[Start of section]
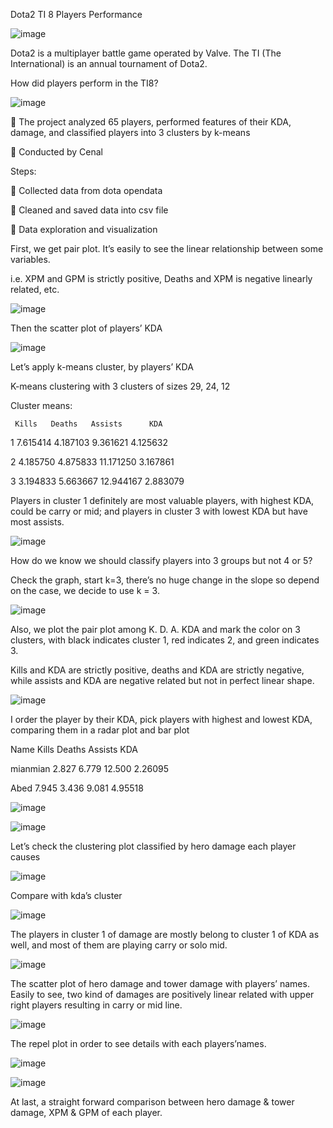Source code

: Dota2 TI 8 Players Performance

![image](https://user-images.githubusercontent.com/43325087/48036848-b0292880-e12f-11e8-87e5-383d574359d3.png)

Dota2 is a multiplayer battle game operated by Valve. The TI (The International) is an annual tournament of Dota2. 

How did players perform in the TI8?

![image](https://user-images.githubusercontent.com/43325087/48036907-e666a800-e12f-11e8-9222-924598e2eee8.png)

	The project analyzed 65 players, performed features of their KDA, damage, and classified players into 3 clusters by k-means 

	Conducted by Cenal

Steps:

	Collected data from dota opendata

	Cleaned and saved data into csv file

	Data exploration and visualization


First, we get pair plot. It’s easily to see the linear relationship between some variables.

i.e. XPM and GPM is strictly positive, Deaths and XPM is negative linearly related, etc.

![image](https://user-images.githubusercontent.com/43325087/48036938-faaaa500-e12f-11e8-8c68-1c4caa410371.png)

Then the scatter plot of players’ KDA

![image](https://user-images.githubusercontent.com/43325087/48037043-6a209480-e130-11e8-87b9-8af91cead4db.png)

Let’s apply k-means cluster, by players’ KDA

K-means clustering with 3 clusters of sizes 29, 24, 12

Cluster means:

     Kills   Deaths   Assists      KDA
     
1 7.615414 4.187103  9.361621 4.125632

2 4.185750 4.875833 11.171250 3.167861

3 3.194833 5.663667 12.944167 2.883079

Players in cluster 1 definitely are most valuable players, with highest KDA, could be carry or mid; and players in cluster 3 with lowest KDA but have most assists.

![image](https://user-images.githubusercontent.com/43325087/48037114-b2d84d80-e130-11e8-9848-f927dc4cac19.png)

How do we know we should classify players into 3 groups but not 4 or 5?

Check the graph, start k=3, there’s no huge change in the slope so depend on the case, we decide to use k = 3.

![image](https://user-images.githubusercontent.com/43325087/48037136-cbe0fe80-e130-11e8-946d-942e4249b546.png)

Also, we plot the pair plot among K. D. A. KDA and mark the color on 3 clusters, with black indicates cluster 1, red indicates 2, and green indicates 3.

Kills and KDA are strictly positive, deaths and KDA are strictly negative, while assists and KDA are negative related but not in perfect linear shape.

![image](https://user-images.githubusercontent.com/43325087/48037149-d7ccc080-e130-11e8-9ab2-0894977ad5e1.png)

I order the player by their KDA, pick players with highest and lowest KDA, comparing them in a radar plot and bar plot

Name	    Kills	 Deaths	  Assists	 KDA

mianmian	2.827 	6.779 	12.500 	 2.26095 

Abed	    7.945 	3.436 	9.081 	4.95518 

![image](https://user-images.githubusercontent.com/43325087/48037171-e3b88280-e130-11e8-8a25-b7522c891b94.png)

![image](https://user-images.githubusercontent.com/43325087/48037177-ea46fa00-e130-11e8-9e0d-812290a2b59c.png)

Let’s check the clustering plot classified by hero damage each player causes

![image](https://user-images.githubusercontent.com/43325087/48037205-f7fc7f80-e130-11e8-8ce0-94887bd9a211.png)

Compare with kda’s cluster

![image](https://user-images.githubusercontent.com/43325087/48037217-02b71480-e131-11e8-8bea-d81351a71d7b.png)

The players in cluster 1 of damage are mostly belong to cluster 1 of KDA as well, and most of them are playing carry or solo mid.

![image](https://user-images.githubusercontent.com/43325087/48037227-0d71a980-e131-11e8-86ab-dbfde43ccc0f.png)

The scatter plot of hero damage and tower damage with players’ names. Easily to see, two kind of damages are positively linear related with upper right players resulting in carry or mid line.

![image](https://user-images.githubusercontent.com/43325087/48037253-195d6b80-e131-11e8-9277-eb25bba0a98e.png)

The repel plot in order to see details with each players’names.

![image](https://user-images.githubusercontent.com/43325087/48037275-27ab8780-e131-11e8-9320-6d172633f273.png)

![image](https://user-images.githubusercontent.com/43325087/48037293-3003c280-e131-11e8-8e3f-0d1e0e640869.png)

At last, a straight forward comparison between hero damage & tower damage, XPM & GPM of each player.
[End of section]
[Start of section]
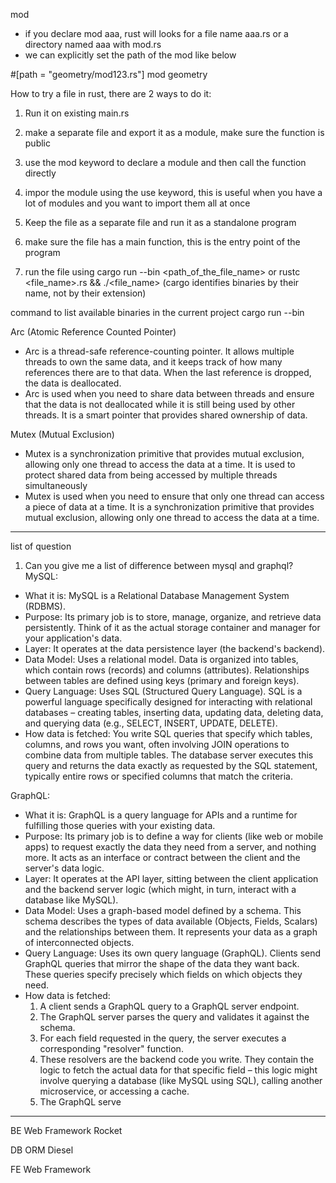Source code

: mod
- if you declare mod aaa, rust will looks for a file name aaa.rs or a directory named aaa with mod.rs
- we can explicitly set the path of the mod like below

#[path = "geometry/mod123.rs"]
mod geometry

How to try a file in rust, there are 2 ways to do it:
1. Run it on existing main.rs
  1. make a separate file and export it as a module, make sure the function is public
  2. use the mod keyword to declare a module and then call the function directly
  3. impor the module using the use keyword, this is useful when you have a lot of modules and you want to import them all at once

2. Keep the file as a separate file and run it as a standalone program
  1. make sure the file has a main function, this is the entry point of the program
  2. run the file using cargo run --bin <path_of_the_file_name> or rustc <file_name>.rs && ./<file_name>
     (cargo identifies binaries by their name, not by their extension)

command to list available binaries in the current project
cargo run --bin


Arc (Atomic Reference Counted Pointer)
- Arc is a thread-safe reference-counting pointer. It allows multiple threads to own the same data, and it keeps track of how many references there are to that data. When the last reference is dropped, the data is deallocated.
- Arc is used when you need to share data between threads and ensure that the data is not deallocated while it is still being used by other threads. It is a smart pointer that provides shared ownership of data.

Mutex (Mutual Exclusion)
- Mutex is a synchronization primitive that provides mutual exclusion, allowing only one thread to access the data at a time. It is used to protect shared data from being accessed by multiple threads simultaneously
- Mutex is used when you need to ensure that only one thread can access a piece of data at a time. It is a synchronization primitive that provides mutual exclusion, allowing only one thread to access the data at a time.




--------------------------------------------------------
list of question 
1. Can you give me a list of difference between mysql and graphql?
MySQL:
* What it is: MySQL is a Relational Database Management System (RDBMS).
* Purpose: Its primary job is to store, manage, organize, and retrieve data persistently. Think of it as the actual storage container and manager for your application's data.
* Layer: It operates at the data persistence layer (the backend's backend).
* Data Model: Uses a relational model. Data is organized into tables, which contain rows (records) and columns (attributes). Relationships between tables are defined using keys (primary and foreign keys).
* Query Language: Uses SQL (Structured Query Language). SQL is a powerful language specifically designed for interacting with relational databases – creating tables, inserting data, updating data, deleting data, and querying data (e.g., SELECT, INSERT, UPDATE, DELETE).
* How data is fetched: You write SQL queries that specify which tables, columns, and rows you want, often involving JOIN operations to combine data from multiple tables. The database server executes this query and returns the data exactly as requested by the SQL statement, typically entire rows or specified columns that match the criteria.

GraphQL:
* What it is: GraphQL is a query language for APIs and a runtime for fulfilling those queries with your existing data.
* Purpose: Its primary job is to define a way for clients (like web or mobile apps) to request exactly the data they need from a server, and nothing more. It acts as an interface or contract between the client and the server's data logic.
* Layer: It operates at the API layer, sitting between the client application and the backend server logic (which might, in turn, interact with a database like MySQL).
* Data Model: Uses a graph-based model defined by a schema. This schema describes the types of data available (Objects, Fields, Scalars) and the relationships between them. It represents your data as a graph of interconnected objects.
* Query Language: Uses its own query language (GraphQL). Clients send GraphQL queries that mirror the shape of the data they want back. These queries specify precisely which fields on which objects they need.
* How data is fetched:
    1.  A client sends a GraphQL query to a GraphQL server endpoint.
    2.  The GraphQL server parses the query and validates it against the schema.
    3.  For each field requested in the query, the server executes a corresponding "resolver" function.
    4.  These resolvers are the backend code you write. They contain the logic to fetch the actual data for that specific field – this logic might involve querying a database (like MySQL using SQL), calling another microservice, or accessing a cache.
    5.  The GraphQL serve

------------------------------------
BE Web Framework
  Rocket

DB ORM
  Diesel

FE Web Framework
[End of section]
[Start of section]
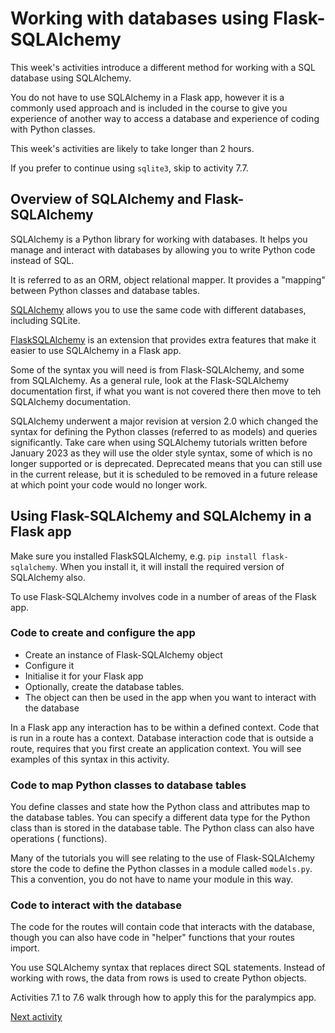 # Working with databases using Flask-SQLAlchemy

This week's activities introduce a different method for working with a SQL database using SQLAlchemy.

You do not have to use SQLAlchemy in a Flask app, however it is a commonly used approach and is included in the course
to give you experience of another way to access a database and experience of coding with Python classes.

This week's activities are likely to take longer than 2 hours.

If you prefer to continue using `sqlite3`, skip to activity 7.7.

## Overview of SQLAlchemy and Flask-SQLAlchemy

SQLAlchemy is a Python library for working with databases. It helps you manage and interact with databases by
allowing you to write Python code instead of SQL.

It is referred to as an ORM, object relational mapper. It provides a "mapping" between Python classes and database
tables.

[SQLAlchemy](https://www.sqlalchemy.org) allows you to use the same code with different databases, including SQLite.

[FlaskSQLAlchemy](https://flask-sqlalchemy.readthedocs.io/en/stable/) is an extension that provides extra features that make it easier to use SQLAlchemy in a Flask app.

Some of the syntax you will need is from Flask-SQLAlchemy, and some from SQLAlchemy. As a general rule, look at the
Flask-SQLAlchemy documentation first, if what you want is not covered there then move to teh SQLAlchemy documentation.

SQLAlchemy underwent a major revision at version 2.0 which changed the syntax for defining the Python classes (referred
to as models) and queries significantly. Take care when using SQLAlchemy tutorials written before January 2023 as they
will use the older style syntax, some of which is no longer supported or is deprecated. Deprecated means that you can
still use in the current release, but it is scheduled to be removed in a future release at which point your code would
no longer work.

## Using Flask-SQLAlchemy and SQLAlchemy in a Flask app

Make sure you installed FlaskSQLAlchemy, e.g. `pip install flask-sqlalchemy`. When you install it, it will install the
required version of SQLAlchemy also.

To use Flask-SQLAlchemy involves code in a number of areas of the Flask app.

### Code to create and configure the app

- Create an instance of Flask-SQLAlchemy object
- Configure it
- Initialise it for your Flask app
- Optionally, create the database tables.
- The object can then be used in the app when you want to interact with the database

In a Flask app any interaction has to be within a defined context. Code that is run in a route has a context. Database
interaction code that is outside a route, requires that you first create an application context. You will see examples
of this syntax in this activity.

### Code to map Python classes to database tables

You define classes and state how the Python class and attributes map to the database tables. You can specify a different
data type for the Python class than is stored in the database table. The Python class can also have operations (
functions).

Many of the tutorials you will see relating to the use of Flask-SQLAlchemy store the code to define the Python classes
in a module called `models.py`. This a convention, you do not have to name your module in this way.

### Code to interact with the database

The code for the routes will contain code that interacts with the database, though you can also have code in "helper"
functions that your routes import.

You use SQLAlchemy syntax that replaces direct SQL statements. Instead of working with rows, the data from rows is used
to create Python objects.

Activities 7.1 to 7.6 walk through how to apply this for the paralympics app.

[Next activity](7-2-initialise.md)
[End of section]
» What is needed
Working from the records above, write out verbatim only the lines from the line containing "You define classes" through the line containing "Many of the".

» Response to the task
You define classes and state how the Python class and attributes map to the database tables. You can specify a different
data type for the Python class than is stored in the database table. The Python class can also have operations (
functions).

Many of the tutorials you will see relating to the use of Flask-SQLAlchemy store the code to define the Python classes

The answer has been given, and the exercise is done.